Rendered images with source text
========
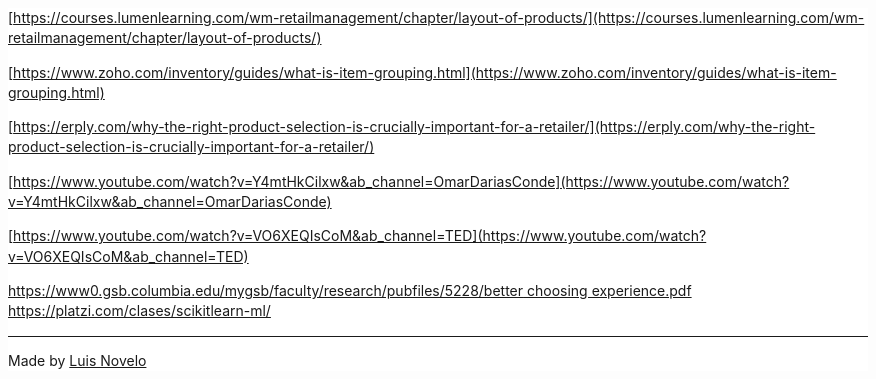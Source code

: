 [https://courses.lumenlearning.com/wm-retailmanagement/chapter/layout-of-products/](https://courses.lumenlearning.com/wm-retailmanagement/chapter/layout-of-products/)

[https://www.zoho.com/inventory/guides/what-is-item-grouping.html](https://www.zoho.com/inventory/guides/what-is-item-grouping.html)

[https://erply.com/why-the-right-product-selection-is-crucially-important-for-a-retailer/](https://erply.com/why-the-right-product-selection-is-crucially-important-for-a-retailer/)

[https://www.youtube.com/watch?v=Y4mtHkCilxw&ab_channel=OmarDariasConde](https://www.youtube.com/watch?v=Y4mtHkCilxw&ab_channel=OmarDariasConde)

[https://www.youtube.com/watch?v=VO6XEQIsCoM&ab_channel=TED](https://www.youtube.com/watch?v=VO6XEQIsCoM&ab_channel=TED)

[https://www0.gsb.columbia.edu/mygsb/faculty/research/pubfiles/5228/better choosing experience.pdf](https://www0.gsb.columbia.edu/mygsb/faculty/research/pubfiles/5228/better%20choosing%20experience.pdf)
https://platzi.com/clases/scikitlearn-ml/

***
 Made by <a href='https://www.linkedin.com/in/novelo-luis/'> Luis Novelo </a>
========
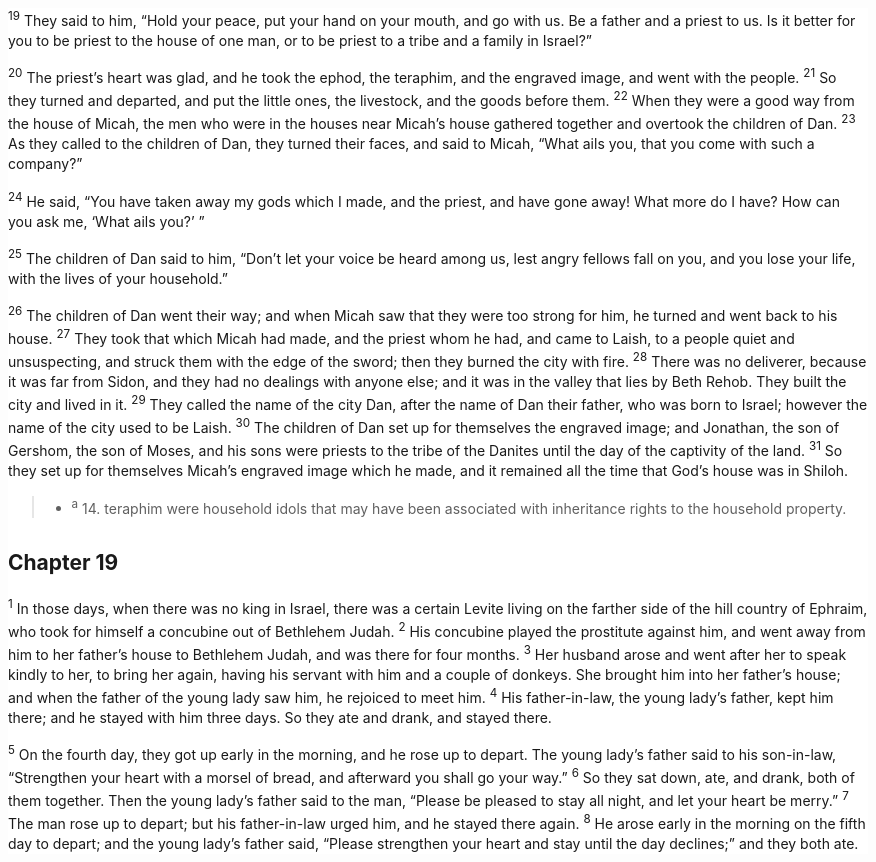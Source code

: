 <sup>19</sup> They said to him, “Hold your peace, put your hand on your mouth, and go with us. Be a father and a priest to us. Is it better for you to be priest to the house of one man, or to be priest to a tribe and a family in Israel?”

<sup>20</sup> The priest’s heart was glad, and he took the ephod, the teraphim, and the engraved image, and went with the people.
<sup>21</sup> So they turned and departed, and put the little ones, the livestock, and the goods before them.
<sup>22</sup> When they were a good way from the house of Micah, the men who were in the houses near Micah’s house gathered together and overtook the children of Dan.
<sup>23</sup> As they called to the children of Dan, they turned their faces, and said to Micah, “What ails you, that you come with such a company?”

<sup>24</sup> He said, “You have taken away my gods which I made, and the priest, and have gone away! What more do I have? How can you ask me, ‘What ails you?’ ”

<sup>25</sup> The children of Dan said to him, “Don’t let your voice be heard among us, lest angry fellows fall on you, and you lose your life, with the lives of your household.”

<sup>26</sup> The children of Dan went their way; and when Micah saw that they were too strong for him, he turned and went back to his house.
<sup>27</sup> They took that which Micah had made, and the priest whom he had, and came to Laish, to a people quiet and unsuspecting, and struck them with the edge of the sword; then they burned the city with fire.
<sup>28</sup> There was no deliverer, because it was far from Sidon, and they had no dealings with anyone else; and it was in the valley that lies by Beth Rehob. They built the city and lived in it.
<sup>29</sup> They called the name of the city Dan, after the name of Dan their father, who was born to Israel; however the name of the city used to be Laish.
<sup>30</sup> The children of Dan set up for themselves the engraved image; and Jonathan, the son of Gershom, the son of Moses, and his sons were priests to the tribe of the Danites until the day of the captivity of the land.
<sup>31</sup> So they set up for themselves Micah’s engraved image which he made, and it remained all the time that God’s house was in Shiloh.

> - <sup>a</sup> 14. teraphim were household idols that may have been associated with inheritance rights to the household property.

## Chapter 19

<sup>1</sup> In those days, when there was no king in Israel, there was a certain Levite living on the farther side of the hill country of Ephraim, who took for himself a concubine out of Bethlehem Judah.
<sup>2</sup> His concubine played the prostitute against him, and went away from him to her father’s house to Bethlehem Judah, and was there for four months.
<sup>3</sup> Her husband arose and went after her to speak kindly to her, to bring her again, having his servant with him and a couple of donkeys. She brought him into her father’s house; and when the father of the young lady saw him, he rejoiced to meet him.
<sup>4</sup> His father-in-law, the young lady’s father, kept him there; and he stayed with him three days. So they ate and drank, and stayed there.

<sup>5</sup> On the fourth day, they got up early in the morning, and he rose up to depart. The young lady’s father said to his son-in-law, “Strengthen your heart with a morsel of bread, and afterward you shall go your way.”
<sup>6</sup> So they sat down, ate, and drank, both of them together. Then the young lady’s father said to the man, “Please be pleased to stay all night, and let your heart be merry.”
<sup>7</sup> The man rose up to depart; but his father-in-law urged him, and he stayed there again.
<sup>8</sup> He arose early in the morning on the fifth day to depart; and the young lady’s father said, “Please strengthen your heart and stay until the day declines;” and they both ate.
========
Read through the entries and copy every line that includes "people".

<sup>20</sup> The priest’s heart was glad, and he took the ephod, the teraphim, and the engraved image, and went with the people.
<sup>27</sup> They took that which Micah had made, and the priest whom he had, and came to Laish, to a people quiet and unsuspecting, and struck them with the edge of the sword; then they burned the city with fire.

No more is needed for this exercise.